**Input records**.
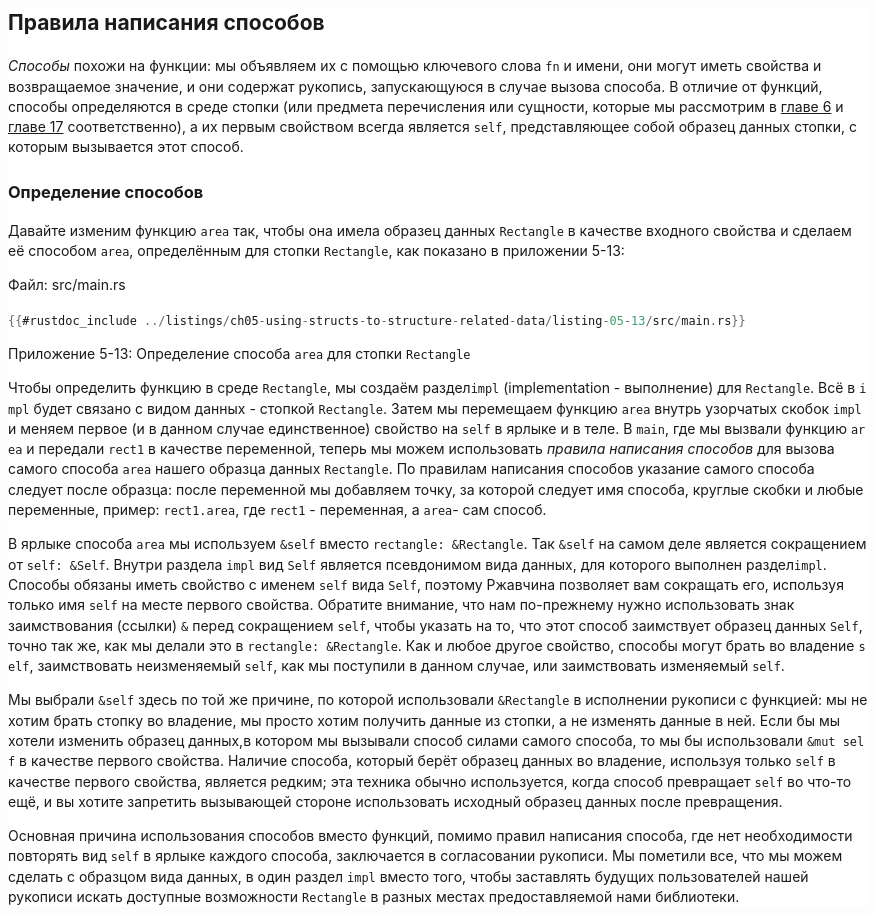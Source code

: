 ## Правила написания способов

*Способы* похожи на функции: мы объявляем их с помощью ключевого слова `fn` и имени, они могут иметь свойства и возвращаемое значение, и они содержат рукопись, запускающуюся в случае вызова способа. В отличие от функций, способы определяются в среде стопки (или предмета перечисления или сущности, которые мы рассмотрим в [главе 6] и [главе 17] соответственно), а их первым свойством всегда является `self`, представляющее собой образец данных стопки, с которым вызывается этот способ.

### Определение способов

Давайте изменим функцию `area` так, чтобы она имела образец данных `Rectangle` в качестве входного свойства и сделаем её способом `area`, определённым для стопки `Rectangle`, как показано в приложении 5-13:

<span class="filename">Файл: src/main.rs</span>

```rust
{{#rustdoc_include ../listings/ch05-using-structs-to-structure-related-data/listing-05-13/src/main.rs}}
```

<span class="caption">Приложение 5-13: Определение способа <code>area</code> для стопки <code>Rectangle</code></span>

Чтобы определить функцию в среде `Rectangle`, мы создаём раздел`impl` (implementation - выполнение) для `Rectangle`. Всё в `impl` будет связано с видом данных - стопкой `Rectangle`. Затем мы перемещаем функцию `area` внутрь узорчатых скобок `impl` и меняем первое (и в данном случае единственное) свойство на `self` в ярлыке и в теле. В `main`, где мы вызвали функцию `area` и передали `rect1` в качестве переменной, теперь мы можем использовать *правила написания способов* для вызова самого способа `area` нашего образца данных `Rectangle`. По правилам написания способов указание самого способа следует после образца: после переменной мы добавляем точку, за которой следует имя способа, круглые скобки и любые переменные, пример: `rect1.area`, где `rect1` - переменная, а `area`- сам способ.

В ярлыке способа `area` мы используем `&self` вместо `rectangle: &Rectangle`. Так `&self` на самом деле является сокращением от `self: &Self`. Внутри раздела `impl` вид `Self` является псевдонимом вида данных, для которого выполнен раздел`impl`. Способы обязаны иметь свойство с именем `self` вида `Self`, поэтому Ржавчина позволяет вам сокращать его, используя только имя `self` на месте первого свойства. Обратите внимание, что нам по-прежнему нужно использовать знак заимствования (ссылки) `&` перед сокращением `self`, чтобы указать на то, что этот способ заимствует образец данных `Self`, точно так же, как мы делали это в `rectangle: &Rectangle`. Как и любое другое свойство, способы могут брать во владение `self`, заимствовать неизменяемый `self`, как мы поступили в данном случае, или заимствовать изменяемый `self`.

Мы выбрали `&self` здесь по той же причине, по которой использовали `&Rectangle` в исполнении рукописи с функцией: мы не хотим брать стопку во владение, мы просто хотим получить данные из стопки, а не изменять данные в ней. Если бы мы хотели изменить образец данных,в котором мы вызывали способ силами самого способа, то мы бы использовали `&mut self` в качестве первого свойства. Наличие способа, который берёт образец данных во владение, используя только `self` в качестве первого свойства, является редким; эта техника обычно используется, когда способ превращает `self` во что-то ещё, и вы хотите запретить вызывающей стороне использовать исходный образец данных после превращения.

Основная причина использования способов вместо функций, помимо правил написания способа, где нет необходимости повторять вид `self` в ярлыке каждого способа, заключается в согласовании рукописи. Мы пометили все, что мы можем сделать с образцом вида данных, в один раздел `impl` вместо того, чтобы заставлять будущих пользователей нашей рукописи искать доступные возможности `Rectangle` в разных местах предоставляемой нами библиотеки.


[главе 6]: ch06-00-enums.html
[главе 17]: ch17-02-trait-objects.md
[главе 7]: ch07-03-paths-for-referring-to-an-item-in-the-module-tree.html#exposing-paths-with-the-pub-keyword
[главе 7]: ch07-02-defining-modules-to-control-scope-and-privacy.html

--

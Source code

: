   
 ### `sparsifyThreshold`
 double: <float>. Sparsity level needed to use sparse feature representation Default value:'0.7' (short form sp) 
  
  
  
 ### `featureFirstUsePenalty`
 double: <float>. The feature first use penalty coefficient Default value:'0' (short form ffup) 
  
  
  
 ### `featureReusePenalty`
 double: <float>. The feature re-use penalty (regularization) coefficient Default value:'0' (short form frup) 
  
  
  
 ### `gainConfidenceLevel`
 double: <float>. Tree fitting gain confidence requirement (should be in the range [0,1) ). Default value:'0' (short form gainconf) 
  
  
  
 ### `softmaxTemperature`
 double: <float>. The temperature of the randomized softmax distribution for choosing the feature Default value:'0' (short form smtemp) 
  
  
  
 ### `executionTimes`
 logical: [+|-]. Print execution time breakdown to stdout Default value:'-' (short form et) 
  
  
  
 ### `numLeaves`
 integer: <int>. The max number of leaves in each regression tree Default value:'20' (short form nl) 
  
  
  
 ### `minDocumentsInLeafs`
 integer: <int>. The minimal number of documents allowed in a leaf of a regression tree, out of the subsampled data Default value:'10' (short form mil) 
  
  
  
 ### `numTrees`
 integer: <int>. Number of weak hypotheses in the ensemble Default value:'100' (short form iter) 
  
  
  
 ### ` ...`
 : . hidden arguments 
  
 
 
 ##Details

==

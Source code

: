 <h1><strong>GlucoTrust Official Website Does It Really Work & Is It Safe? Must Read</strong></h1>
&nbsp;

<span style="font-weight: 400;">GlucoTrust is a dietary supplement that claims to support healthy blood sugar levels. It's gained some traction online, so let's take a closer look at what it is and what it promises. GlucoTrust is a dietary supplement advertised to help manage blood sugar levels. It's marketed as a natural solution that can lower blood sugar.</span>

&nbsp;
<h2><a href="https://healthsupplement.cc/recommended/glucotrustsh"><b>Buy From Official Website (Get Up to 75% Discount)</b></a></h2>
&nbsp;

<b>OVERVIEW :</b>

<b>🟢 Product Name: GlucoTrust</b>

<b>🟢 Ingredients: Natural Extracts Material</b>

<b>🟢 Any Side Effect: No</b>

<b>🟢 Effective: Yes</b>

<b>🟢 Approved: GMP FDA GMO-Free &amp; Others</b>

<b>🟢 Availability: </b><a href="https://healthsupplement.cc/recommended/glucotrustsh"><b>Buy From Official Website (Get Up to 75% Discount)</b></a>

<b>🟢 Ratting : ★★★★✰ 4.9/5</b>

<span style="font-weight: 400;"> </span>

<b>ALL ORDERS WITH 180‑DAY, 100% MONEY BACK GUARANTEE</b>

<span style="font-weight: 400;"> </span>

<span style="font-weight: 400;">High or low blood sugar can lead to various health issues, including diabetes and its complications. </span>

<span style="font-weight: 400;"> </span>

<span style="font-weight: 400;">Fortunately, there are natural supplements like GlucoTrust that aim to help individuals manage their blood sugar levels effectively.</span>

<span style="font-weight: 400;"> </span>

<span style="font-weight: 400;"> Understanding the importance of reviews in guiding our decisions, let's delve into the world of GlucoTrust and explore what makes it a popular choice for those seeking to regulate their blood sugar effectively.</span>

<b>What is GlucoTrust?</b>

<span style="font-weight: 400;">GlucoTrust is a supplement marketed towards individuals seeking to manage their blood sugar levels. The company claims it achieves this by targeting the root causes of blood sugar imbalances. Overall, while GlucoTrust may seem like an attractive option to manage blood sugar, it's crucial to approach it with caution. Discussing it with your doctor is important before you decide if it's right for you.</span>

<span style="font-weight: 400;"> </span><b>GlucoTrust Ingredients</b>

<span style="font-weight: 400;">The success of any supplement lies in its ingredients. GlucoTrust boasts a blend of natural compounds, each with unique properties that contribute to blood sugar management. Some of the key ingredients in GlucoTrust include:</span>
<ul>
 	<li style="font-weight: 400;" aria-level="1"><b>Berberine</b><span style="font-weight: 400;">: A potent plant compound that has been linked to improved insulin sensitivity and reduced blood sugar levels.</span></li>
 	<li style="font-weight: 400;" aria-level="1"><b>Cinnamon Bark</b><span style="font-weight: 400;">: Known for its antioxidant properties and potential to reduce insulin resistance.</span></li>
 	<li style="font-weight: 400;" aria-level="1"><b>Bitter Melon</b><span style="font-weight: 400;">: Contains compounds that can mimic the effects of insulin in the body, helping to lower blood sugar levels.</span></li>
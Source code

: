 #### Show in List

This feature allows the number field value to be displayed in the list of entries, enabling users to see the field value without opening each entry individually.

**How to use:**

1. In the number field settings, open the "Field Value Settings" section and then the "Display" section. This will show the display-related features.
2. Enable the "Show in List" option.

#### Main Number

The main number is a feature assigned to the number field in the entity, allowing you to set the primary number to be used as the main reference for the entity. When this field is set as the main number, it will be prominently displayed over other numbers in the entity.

**Problem description**. Reproduce verbatim only the segment of the listing bounded by the line containing "### Определение способов" and the line containing "для стопки <code>Rectangle</code></span>", with both boundary lines included.

**Response below**.
### Определение способов

Давайте изменим функцию `area` так, чтобы она имела образец данных `Rectangle` в качестве входного свойства и сделаем её способом `area`, определённым для стопки `Rectangle`, как показано в приложении 5-13:

<span class="filename">Файл: src/main.rs</span>

```rust
{{#rustdoc_include ../listings/ch05-using-structs-to-structure-related-data/listing-05-13/src/main.rs}}
```

<span class="caption">Приложение 5-13: Определение способа <code>area</code> для стопки <code>Rectangle</code></span>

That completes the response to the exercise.